Нет опустевшего помещения, в котором звучали “Я, я, я. Что за дикое слово”, “Мне больше не страшно. Мне томно”, “но если по дороге куст”, и “чаши лишившись в пиру отечества”, а есть корабль дураков, плывущий по Темзе Бог знает куда и зачем. И славно. Не славно только, когда начинают читать серьезные свои стихи. Интересующихся отсылаю на сайт www. pushkininbritain.com, на котором размещены все конкурсные произведения (советую обратить внимание на ироническую лирику Натальи Резник). Впрочем, без волнения нельзя было слушать перевода на украинский “Писем римскому другу”, выполненного Региной Бондаренко. Ради одного этого чтения стоило поплыть на корабле. Впрочем, многое стоило поездки в Лондон. Например, знакомство с двумя замечательными леди, членами жюри - Натальей Ивановой и Валентиной Полухиной. Сам Лондон, осенний, прохладный, упоительный. Да и триста фунтов стерлингов за второе место - не фунт изюму. Искреннее спасибо Олегу Борушко.

А еще не вредно посмотреть на себя “в высоком лондонском кругу” (пушкинская строчка, с которой нужно было начать одно из конкурсных стихотворений) без спеси и с нежностью к товарищам по идиотизму. И раз уж конкурс назывался “Пушкин в Британии” (как если бы невыездной Пушкин все же оказался в Европе), хочется мне утешить себя и читателя лучшим, по-моему, стихотворением на тему чужбины. Это “Влах в Венеции” из “Песен западных славян”.
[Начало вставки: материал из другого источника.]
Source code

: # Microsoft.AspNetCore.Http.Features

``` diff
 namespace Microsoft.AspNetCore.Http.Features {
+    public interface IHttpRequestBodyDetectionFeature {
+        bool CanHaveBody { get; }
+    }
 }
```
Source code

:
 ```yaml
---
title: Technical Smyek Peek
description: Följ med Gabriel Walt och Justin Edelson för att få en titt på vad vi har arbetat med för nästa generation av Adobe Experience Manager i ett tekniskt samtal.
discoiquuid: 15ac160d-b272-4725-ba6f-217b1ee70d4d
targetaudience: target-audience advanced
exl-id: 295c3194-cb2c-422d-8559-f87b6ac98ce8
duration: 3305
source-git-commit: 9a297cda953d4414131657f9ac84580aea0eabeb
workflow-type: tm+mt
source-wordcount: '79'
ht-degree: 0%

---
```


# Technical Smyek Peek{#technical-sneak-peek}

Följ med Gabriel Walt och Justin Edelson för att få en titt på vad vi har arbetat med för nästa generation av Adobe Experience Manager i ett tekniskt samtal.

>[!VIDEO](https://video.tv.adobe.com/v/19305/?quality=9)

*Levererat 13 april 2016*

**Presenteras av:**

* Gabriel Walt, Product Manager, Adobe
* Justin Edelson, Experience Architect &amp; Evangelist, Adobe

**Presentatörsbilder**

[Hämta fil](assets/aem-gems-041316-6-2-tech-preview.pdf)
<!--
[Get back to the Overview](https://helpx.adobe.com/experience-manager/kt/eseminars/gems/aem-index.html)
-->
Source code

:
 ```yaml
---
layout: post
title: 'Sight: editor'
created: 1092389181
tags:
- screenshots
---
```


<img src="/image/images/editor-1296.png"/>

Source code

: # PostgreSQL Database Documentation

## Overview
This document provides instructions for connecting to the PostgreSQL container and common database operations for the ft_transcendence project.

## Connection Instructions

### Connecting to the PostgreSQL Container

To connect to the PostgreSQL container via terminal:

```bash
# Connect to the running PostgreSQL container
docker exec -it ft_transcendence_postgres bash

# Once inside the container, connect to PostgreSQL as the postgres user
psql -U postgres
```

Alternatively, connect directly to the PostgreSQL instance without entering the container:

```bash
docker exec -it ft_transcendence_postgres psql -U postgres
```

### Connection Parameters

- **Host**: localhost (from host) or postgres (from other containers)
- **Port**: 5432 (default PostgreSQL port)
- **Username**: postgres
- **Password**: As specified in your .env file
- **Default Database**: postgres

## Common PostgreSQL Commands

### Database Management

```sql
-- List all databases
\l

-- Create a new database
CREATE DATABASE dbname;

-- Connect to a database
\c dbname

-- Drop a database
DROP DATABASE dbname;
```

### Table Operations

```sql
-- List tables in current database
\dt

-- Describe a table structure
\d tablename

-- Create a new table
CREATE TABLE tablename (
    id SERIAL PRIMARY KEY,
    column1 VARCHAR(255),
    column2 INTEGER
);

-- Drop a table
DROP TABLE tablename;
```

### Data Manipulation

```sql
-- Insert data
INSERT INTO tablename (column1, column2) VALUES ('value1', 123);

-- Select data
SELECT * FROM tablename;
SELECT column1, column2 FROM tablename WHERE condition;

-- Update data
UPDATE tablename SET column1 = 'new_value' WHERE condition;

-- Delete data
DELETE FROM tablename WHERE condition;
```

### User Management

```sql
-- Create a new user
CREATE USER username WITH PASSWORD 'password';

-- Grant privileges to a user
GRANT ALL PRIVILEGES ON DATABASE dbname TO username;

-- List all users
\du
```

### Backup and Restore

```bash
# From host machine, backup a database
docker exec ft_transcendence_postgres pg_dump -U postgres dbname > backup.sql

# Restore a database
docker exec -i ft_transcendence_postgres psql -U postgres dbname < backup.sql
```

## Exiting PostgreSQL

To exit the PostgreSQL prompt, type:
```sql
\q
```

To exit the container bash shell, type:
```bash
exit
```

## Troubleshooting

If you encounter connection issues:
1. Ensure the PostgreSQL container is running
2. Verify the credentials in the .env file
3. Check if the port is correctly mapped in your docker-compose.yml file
Я послушался лукавого далмата.

Вот живу в этой мраморной лодке,

Но мне скучно, хлеб их мне, как камень,

Я неволен, как на привязи собака.

Надо мною женщины смеются,

Когда слово я по-нашему молвлю;

Наши здесь язык свой позабыли,

Позабыли и наш родной обычай;

Я завял, как пересаженный кустик.

Как у нас бывало кого встречу,

Слышу: “Здравствуй, Дмитрий Алексеич!”

Здесь не слышу доброго привета,

Не дождуся ласкового слова;

Здесь я точно бедная мурашка,

Занесённая в озеро бурей.

Такие стихи приучают серьезно и спокойно смотреть в лицо своему прозябанию. Не смеясь и не смешивая понятий.